What happened to ‘raising funds’?

The evolution of English is fascinating—and sometimes bewildering.

A July 18 New York Times story included this sentence:

“Prosecutors have been asking witnesses about the former president’s state of mind, as well as efforts to fund-raise off his false claims of widespread voter fraud and whether he knew he had lost.”

The use of “fund-raise” in that sentence as a verb stopped my reading.

Why would The New York Times, the one-time employer of Theodore Bernstein, author of The Careful Writer and Watch Your Language, use that verb form? What happened to “raise funds”?

When I started my journalism career in the early 1970s, nonprofit organizations and politicians regularly “raised funds.” Churches, for example, ran capital “fundraising” campaigns (an adjective from the transitive verb and direct object). Political candidates scheduled campaign “fundraisers” (a noun that again combined the verb with the direct object).

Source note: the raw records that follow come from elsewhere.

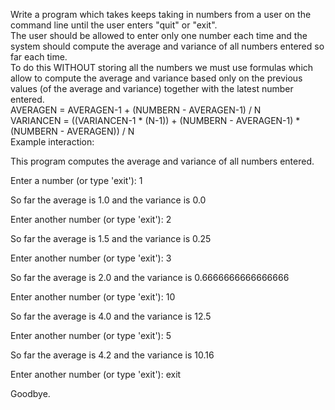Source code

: Write a program which takes keeps taking in numbers from a user on the command line until the user enters "quit" or "exit".<br /> The user should be allowed to enter only one number each time and the system should compute the average and variance of all numbers entered so far each time.<br />  To do this WITHOUT storing all the numbers we must use formulas which allow to compute the average and variance based only on the previous values (of the average and variance) together with the latest number entered.<br />
AVERAGEN = AVERAGEN-1 + (NUMBERN - AVERAGEN-1) / N <br />
VARIANCEN = ((VARIANCEN-1 * (N-1)) + (NUMBERN - AVERAGEN-1) * (NUMBERN - AVERAGEN)) / N <br />
Example interaction:<br />

This program computes the average and variance of all numbers entered.<br />

Enter a number (or type 'exit'): 1<br />

So far the average is 1.0 and the variance is 0.0<br />

Enter another number (or type 'exit'): 2<br />

So far the average is 1.5 and the variance is 0.25<br />

Enter another number (or type 'exit'): 3<br />

So far the average is 2.0 and the variance is 0.6666666666666666<br />

Enter another number (or type 'exit'): 10<br />

So far the average is 4.0 and the variance is 12.5<br />

Enter another number (or type 'exit'): 5<br />

So far the average is 4.2 and the variance is 10.16<br />

Enter another number (or type 'exit'): exit<br />

Goodbye.<br />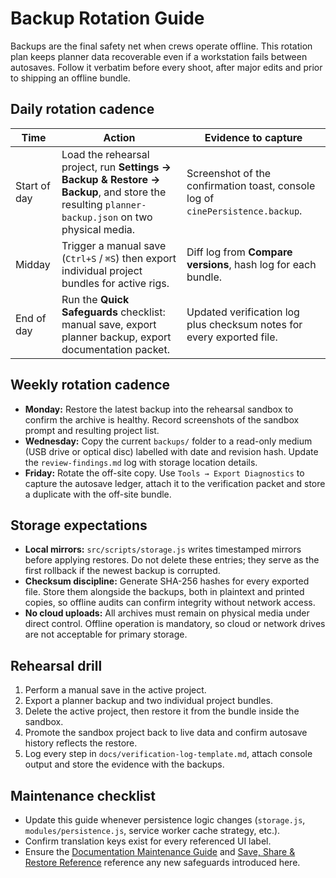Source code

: # Backup Rotation Guide

Backups are the final safety net when crews operate offline. This rotation plan
keeps planner data recoverable even if a workstation fails between autosaves.
Follow it verbatim before every shoot, after major edits and prior to shipping
an offline bundle.

## Daily rotation cadence

| Time | Action | Evidence to capture |
| --- | --- | --- |
| Start of day | Load the rehearsal project, run **Settings → Backup & Restore → Backup**, and store the resulting `planner-backup.json` on two physical media. | Screenshot of the confirmation toast, console log of `cinePersistence.backup`. |
| Midday | Trigger a manual save (`Ctrl+S` / `⌘S`) then export individual project bundles for active rigs. | Diff log from **Compare versions**, hash log for each bundle. |
| End of day | Run the **Quick Safeguards** checklist: manual save, export planner backup, export documentation packet. | Updated verification log plus checksum notes for every exported file. |

## Weekly rotation cadence

- **Monday:** Restore the latest backup into the rehearsal sandbox to confirm the
  archive is healthy. Record screenshots of the sandbox prompt and resulting
  project list.
- **Wednesday:** Copy the current `backups/` folder to a read-only medium (USB
  drive or optical disc) labelled with date and revision hash. Update the
  `review-findings.md` log with storage location details.
- **Friday:** Rotate the off-site copy. Use `Tools → Export Diagnostics` to
  capture the autosave ledger, attach it to the verification packet and store a
  duplicate with the off-site bundle.

## Storage expectations

- **Local mirrors:** `src/scripts/storage.js` writes timestamped mirrors before
  applying restores. Do not delete these entries; they serve as the first rollback
  if the newest backup is corrupted.
- **Checksum discipline:** Generate SHA-256 hashes for every exported file. Store
  them alongside the backups, both in plaintext and printed copies, so offline
  audits can confirm integrity without network access.
- **No cloud uploads:** All archives must remain on physical media under direct
  control. Offline operation is mandatory, so cloud or network drives are not
  acceptable for primary storage.

## Rehearsal drill

1. Perform a manual save in the active project.
2. Export a planner backup and two individual project bundles.
3. Delete the active project, then restore it from the bundle inside the sandbox.
4. Promote the sandbox project back to live data and confirm autosave history
   reflects the restore.
5. Log every step in `docs/verification-log-template.md`, attach console output
   and store the evidence with the backups.

## Maintenance checklist

- Update this guide whenever persistence logic changes (`storage.js`,
  `modules/persistence.js`, service worker cache strategy, etc.).
- Confirm translation keys exist for every referenced UI label.
- Ensure the [Documentation Maintenance Guide](documentation-maintenance.md)
  and [Save, Share & Restore Reference](save-share-restore-reference.md)
  reference any new safeguards introduced here.
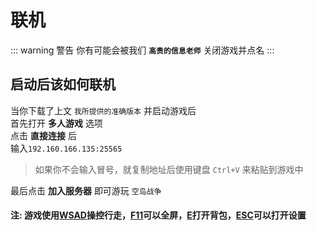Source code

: # 联机

::: warning 警告
你有可能会被我们 **`高贵的信息老师`** 关闭游戏并点名
:::

## 启动后该如何联机

当你下载了上文 `我所提供的准确版本` 并启动游戏后<br>首先打开 **多人游戏** 选项<br>点击 **直接连接** 后<br>输入`192.160.166.135:25565`

> 如果你不会输入冒号，就复制地址后使用键盘 `Ctrl+V` 来粘贴到游戏中

最后点击 **加入服务器** 即可游玩 `空岛战争`

#### 注: 游戏使用<u>WSAD</u>操控行走，<u>F11</u>可以全屏，<u>E</u>打开背包，<u>ESC</u>可以打开设置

At first, “fundraising” and “fundraiser” were hyphenated in The Associate Press Stylebook. Once the usage became more common, the two compound forms evolved into single words.

Since 2010, I noticed the backward formation of the noun “fundraiser” into the verb “fund-raise” among my undergraduate students at Virginia Tech. The logic of their word usage was clear. Their word pattern followed the common practice among English speakers of turning nouns into verbs.

But why would anyone need to turn a noun into a new verb when English already had the idea of raising funds—the verb-object combination that led to “fundraiser” in the first place? My students repeatedly indicated that they had never heard of “raising funds.” They “fund-raised” in their student clubs. “Raising funds” sounded strange to them.

Writers at The New York Times may now think the same way. My reaction to what I see as unnecessary language evolution may indicate that I am channeling “Miss Thislebottom,” a Bernstein character known for outmoded rules of English usage. I am getting older.